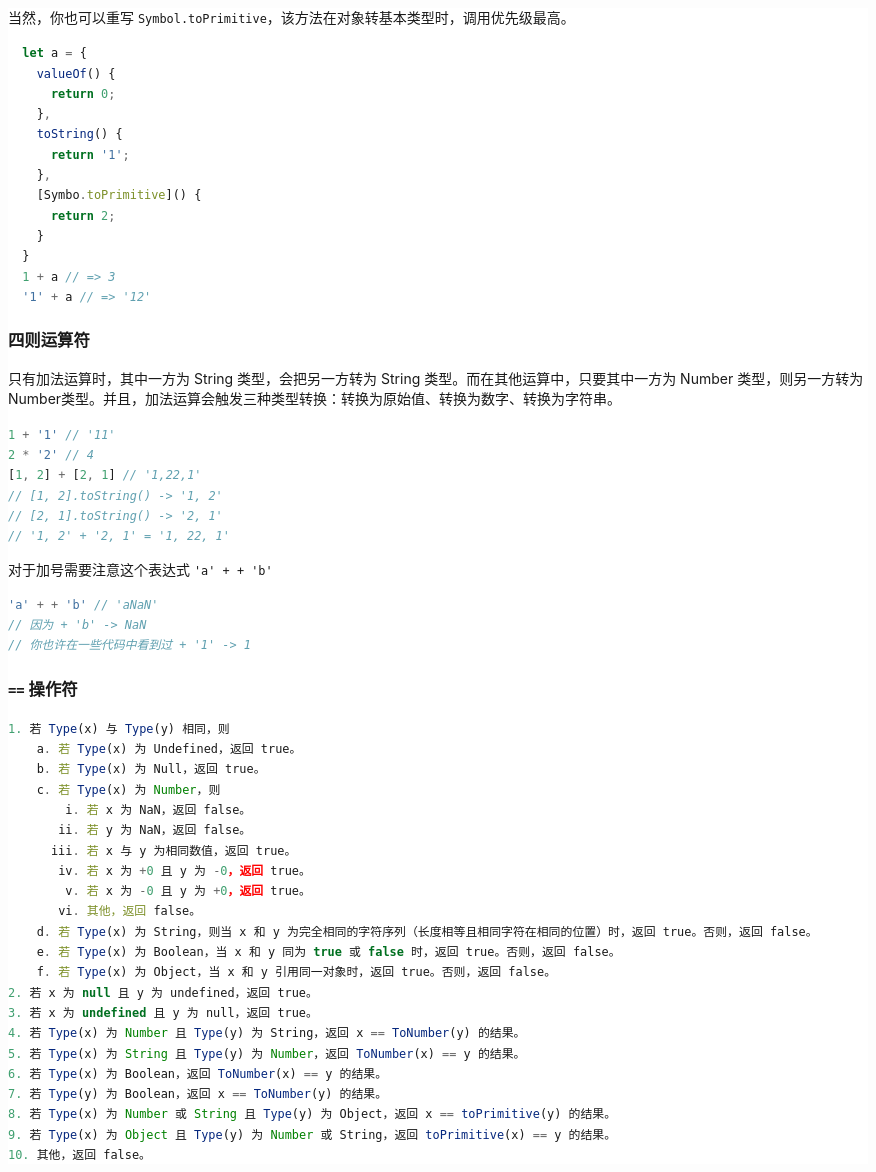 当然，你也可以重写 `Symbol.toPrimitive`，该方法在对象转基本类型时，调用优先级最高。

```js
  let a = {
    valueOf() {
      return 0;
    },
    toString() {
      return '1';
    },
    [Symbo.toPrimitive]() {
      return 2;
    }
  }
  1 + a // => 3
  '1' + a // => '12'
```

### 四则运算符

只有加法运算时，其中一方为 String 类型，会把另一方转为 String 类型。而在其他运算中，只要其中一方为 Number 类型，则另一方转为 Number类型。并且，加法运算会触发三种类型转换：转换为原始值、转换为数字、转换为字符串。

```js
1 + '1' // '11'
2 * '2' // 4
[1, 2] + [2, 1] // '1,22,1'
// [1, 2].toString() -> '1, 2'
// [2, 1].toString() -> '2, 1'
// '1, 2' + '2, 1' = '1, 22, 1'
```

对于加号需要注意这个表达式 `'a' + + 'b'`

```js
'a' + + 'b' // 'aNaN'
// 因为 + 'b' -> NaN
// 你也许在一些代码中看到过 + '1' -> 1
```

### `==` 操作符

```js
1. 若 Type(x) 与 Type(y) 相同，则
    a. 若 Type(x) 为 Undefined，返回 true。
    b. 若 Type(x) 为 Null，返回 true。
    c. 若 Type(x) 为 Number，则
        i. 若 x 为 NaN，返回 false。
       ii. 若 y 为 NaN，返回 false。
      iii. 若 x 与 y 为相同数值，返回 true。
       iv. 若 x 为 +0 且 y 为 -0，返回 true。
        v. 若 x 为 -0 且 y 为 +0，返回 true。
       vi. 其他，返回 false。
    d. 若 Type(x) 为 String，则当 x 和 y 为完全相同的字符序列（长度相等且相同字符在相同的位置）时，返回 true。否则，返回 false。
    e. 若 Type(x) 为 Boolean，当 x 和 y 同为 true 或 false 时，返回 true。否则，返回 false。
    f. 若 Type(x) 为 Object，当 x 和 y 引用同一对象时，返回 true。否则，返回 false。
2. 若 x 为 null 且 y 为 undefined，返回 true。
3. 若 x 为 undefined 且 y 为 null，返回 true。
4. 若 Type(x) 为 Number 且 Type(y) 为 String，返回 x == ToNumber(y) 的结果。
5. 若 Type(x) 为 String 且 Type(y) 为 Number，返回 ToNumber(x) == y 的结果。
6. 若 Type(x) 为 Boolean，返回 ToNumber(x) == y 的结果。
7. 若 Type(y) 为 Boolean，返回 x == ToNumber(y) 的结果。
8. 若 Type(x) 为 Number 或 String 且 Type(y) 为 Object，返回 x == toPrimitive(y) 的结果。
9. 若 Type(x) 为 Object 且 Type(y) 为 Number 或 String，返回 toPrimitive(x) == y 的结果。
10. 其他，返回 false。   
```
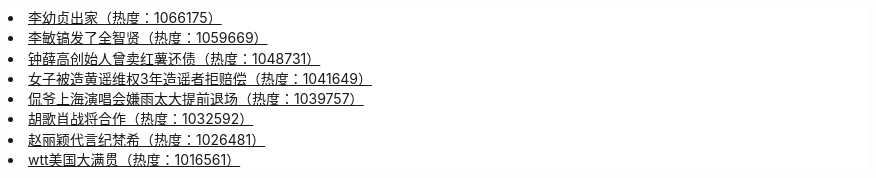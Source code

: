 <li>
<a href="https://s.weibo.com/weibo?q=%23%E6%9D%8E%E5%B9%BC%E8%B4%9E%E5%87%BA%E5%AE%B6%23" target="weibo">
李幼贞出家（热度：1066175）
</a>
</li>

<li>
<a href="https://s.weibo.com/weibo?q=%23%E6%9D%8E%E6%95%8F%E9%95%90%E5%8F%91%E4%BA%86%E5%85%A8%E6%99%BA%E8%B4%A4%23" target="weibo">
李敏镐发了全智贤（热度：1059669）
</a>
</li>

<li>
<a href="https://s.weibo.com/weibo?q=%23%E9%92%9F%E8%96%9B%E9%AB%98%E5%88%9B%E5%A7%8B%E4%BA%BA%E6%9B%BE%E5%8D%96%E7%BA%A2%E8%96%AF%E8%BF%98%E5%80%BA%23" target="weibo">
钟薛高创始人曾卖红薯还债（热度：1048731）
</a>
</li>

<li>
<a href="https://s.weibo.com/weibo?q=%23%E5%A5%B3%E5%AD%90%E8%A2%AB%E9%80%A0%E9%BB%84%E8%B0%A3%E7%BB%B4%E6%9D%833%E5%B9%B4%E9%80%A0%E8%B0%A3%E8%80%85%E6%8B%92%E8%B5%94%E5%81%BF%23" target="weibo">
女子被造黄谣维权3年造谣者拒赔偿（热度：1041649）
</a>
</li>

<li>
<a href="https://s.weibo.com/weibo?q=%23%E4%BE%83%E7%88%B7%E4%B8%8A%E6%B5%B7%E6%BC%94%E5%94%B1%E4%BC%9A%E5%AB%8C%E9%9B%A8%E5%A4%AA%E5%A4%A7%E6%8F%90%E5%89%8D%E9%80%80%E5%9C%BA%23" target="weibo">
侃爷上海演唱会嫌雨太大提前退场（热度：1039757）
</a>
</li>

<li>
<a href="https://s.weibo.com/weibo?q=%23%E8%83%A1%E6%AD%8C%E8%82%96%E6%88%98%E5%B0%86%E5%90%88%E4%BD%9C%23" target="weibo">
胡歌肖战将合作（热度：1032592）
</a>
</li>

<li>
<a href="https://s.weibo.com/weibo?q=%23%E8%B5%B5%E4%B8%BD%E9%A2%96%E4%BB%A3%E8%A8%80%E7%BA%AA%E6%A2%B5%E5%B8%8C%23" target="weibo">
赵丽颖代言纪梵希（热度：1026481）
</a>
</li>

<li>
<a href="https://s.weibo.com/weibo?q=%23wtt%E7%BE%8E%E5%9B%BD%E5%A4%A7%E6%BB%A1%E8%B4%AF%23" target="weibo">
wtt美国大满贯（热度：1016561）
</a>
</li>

——

▶ WHAT IS EXPECTED:
When you find a line in the records that contains the word "toString", copy it.

▶ ANSWER BOX:
    toString() {
// [1, 2].toString() -> '1, 2'
// [2, 1].toString() -> '2, 1'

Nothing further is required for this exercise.